Claude’s new AI file creation feature ships with deep security risks built in

On Tuesday, Anthropic launched a new file creation feature for its Claude AI assistant that enables users to generate Excel spreadsheets, PowerPoint presentations, and other documents directly within conversations on the web interface and in the Claude desktop app. While the feature may be handy for Claude users, the company's support documentation also warns that it "may put your data at risk" and details how the AI assistant can be manipulated to transmit user data to external servers.

The feature, awkwardly named "Upgraded file creation and analysis," is basically Anthropic's version of ChatGPT's Code Interpreter and an upgraded version of Anthropic's "analysis" tool. It's currently available as a preview for Max, Team, and Enterprise plan users, with Pro users scheduled to receive access "in the coming weeks," according to the announcement.

The security issue comes from the fact that the new feature gives Claude access to a sandbox computing environment, which enables it to download packages and run code to create files. "This feature gives Claude Internet access to create and analyze files, which may put your data at risk," Anthropic writes in its blog announcement. "Monitor chats closely when using this feature."
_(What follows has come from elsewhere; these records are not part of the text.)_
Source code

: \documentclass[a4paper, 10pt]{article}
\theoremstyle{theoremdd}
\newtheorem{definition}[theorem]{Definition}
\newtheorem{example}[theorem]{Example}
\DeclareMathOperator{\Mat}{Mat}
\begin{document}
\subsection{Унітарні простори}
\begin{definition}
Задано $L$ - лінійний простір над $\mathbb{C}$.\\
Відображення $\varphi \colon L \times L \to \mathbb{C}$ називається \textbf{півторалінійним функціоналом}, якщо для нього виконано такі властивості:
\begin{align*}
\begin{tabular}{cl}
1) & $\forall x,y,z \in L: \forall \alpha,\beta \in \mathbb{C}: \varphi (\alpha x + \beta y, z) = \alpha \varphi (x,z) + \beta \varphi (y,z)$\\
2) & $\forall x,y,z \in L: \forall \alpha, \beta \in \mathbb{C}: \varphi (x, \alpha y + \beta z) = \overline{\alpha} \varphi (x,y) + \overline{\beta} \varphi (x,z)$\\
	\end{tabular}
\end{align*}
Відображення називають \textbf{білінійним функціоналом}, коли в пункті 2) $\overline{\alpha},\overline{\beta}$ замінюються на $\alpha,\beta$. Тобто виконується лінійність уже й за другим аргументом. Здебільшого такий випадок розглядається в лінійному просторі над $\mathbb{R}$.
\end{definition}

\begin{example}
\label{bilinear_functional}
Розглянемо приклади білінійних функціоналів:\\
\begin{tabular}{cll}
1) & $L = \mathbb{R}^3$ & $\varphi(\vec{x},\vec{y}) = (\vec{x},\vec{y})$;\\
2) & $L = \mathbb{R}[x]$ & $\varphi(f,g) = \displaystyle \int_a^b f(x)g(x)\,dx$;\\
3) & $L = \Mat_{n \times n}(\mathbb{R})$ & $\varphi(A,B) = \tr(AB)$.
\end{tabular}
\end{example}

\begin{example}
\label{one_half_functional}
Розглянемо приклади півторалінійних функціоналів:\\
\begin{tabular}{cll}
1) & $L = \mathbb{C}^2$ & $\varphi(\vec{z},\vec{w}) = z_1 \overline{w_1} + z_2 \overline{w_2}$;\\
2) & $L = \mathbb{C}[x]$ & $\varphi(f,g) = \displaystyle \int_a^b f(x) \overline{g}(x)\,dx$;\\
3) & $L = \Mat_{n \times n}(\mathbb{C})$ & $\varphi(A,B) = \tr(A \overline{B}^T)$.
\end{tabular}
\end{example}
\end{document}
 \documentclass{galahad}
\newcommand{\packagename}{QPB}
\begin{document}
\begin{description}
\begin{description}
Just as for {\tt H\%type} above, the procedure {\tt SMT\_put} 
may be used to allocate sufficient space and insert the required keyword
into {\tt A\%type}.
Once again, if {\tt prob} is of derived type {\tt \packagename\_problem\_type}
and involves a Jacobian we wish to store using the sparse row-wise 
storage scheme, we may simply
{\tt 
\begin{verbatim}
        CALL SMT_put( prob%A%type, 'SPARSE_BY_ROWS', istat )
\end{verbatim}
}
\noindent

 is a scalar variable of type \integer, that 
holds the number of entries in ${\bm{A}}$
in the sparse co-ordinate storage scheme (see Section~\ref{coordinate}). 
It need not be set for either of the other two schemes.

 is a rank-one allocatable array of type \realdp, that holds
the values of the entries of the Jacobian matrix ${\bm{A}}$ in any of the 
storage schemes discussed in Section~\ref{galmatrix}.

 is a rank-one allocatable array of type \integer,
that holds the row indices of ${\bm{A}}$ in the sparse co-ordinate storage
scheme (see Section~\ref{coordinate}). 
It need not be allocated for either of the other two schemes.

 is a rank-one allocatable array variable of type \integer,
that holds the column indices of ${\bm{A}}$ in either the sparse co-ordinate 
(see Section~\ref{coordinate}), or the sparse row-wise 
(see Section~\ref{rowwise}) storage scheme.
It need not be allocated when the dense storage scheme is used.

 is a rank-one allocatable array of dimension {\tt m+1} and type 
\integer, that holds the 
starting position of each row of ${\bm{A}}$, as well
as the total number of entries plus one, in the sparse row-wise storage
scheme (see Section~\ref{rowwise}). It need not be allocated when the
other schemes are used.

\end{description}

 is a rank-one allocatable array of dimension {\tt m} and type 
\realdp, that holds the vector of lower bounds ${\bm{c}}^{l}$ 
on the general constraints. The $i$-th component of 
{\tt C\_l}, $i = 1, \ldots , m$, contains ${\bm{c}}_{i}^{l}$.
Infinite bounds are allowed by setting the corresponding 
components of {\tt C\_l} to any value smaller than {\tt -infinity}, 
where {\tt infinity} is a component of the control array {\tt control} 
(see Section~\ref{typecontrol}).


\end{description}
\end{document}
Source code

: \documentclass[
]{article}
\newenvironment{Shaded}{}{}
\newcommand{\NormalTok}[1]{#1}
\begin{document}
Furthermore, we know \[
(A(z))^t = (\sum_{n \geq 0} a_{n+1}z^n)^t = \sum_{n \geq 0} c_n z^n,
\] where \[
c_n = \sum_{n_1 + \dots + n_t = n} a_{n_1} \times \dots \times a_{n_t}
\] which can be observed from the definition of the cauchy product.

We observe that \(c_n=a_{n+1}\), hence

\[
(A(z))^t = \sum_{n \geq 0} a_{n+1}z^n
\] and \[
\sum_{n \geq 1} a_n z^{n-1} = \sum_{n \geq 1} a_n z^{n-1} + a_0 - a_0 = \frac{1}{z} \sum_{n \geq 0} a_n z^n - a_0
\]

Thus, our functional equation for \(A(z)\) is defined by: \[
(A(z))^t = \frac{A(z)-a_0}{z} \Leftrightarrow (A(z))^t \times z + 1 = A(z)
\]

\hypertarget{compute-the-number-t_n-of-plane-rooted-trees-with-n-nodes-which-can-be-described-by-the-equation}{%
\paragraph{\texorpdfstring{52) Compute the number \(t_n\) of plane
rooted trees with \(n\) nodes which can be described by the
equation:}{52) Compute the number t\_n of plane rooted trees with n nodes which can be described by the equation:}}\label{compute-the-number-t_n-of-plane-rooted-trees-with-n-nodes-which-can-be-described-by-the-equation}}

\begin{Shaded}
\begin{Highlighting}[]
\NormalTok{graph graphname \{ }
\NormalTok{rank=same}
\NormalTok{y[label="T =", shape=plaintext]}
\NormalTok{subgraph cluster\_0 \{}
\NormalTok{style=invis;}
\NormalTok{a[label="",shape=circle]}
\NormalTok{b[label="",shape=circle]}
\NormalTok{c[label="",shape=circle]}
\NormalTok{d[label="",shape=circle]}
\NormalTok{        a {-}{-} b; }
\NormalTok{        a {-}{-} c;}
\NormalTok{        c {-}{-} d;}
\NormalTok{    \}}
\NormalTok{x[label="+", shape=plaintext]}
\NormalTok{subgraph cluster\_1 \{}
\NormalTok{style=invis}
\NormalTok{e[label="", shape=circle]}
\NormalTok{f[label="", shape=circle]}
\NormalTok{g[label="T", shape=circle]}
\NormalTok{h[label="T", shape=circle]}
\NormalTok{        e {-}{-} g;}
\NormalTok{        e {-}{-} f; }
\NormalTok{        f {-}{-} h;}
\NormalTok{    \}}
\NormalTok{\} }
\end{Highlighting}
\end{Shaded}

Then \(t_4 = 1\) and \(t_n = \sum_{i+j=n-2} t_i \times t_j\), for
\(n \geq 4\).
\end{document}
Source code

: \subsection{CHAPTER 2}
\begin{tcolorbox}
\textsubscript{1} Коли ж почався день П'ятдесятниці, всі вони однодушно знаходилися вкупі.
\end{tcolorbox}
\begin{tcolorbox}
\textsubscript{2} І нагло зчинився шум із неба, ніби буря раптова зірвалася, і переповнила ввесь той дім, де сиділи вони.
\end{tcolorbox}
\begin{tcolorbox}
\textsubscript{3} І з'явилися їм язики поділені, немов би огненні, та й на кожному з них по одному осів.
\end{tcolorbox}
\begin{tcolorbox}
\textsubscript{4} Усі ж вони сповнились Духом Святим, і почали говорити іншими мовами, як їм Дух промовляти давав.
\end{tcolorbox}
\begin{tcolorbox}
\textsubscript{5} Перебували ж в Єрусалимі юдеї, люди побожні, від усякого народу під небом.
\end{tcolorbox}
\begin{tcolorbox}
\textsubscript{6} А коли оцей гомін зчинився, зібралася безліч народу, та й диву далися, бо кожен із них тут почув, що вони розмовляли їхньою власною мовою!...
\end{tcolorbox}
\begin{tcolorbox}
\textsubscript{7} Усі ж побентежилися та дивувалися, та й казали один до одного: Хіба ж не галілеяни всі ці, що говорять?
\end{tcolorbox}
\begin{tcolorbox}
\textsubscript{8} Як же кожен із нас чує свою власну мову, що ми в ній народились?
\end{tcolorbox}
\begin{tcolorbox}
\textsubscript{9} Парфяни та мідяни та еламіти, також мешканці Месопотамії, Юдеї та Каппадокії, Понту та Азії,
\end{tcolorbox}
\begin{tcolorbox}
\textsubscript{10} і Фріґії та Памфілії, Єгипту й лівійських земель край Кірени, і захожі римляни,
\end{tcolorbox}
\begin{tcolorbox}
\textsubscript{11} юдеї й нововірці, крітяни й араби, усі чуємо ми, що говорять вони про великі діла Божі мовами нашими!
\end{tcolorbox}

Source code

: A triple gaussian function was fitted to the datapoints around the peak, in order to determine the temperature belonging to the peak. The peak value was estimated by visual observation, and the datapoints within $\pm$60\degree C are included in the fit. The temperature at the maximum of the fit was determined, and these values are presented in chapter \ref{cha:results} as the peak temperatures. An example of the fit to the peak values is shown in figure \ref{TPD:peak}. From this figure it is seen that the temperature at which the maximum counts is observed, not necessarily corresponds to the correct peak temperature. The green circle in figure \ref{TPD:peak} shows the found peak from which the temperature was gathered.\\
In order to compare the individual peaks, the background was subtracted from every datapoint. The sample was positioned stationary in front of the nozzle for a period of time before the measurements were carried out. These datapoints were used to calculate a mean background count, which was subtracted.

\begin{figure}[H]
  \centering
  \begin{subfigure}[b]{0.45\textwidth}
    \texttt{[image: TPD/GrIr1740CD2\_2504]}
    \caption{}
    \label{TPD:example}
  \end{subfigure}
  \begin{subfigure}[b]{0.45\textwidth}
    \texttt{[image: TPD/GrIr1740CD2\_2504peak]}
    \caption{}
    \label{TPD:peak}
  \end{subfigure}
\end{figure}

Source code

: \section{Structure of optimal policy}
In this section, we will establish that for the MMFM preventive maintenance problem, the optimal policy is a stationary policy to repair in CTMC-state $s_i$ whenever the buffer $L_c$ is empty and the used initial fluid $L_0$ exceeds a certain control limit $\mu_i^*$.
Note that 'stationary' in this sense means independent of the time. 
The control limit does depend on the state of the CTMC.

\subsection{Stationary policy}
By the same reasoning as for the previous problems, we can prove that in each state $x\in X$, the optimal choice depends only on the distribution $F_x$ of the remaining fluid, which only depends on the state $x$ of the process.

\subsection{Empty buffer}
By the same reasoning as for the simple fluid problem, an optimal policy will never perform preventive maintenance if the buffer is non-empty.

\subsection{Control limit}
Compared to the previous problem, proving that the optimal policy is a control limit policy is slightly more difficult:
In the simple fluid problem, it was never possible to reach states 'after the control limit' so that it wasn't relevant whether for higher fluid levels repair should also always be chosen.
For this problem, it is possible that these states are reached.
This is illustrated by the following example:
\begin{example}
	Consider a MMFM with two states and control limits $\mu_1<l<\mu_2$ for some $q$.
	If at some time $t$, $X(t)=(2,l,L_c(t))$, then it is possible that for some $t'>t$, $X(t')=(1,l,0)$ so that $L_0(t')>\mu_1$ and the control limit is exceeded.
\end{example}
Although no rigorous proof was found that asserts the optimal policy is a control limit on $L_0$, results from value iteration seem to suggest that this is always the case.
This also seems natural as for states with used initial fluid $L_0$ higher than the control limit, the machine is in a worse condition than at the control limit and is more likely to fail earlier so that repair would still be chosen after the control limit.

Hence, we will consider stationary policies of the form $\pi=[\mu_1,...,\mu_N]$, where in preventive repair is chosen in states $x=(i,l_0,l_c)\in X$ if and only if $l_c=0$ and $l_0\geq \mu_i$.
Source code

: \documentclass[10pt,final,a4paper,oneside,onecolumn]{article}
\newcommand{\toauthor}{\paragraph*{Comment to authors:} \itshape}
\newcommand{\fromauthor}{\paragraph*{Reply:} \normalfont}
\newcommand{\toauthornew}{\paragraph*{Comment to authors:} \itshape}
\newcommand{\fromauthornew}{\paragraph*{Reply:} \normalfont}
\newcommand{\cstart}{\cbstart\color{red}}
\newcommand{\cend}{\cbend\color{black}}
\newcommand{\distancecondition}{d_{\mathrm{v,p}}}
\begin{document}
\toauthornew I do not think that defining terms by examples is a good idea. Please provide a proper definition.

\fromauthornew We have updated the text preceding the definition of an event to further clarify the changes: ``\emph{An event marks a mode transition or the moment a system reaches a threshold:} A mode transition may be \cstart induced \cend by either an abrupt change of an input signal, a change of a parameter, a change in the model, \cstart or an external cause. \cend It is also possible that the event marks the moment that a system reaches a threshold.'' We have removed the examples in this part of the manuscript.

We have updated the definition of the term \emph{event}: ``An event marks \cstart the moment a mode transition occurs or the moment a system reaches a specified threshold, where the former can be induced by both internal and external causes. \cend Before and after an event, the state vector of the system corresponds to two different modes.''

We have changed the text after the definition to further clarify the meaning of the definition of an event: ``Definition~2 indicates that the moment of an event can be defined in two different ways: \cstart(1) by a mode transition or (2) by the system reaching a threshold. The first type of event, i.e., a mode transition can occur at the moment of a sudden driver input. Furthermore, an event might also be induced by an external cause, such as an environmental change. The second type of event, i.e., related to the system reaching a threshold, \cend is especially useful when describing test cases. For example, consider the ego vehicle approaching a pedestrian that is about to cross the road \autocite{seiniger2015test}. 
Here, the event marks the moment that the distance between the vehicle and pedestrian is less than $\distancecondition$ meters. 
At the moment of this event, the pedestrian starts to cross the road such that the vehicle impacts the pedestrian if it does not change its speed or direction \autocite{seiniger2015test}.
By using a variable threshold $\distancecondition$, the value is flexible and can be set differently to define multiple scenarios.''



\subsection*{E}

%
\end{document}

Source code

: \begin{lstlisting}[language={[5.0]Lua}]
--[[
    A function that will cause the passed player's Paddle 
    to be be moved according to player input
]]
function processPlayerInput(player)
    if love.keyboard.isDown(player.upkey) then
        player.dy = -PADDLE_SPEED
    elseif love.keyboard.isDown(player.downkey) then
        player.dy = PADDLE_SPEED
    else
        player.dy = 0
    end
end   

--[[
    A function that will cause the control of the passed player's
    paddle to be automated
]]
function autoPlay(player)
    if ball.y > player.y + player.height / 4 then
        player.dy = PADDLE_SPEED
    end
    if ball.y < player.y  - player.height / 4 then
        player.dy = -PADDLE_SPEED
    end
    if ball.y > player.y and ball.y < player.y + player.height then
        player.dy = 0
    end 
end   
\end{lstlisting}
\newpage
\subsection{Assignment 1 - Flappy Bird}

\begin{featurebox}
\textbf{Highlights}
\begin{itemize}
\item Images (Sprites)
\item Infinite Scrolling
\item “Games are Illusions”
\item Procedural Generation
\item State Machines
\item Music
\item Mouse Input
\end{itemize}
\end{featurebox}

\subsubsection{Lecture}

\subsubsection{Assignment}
According to Anthropic's documentation, "a bad actor" manipulating this feature could potentially "inconspicuously add instructions via external files or websites" that manipulate Claude into "reading sensitive data from a claude.ai connected knowledge source" and "using the sandbox environment to make an external network request to leak the data."

This describes a prompt injection attack, where hidden instructions embedded in seemingly innocent content can manipulate the AI model's behavior—a vulnerability that security researchers first documented in 2022. These attacks represent a pernicious, unsolved security flaw of AI language models, since both data and instructions in how to process it are fed through as part of the "context window" to the model in the same format, making it difficult for the AI to distinguish between legitimate instructions and malicious commands hidden in user-provided content.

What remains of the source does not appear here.